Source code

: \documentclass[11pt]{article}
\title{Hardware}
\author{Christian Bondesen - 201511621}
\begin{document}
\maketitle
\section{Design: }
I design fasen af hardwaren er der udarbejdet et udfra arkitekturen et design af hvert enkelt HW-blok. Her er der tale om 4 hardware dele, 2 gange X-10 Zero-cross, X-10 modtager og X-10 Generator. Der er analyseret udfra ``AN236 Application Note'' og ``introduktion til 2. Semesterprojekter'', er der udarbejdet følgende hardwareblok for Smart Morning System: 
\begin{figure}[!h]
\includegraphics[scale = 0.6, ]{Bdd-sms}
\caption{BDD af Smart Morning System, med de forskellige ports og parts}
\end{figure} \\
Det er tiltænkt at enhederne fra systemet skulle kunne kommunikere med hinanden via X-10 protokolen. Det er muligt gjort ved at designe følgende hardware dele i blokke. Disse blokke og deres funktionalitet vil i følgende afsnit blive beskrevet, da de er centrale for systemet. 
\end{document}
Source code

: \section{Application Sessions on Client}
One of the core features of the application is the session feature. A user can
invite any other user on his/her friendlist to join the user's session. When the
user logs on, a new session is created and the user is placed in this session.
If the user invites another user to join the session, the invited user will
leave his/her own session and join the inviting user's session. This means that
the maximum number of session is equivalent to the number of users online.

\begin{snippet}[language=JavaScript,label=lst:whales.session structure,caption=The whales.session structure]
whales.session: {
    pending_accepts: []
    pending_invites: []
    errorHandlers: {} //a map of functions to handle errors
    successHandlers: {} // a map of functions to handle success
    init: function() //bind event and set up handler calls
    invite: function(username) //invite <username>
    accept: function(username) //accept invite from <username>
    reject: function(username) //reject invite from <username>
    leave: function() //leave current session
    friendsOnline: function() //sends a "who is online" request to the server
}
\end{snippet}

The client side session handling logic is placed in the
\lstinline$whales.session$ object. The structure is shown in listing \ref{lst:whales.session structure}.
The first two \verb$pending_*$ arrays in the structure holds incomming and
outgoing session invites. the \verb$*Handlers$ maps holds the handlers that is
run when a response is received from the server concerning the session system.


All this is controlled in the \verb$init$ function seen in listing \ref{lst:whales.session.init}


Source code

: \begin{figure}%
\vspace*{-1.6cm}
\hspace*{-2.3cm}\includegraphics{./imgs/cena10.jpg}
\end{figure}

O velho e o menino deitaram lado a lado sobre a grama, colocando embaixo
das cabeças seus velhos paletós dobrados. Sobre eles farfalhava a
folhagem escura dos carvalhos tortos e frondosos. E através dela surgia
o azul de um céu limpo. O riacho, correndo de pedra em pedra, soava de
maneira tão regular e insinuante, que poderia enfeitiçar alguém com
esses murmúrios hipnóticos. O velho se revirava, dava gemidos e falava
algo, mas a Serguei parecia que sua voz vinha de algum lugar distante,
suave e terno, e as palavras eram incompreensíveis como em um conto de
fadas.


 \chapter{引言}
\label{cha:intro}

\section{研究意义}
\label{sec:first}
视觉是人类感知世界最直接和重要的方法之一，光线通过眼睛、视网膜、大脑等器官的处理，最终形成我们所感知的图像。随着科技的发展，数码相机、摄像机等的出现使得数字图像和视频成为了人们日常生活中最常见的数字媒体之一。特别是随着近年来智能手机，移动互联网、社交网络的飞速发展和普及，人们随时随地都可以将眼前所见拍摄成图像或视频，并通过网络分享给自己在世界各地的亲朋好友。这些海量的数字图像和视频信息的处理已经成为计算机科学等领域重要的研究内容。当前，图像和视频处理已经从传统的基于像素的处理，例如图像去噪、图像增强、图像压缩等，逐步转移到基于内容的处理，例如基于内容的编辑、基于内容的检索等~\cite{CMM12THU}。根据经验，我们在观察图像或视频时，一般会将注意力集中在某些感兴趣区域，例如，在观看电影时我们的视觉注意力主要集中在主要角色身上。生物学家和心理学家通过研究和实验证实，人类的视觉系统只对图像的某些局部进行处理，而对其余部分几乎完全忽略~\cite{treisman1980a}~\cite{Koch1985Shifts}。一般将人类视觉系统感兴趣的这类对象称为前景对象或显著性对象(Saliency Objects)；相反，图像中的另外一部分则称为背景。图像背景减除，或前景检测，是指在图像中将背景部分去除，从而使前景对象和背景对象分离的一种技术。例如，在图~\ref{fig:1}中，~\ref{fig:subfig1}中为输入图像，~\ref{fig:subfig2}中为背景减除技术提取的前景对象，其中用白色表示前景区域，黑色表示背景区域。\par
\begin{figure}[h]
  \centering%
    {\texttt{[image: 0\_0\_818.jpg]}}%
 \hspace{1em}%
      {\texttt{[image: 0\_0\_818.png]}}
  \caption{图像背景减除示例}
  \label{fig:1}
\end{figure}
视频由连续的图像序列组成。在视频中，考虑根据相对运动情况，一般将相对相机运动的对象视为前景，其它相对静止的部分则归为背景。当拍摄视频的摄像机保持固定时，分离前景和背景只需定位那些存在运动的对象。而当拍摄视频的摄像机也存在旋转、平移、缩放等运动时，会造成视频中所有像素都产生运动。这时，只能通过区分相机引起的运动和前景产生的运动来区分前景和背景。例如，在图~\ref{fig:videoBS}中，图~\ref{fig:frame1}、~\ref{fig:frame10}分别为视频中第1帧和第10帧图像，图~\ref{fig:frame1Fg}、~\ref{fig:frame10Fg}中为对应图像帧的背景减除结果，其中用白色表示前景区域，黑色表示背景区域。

--- TASK TO COMPLETE ---
Begin at the top of the listing above and set down each line exactly. Stop after the line that contains "I design fasen".

--- WRITTEN ANSWER ---
Source code

: \documentclass[11pt]{article}
\title{Hardware}
\author{Christian Bondesen - 201511621}
\begin{document}
\maketitle
\section{Design: }
I design fasen af hardwaren er der udarbejdet et udfra arkitekturen et design af hvert enkelt HW-blok. Her er der tale om 4 hardware dele, 2 gange X-10 Zero-cross, X-10 modtager og X-10 Generator. Der er analyseret udfra ``AN236 Application Note'' og ``introduktion til 2. Semesterprojekter'', er der udarbejdet følgende hardwareblok for Smart Morning System: 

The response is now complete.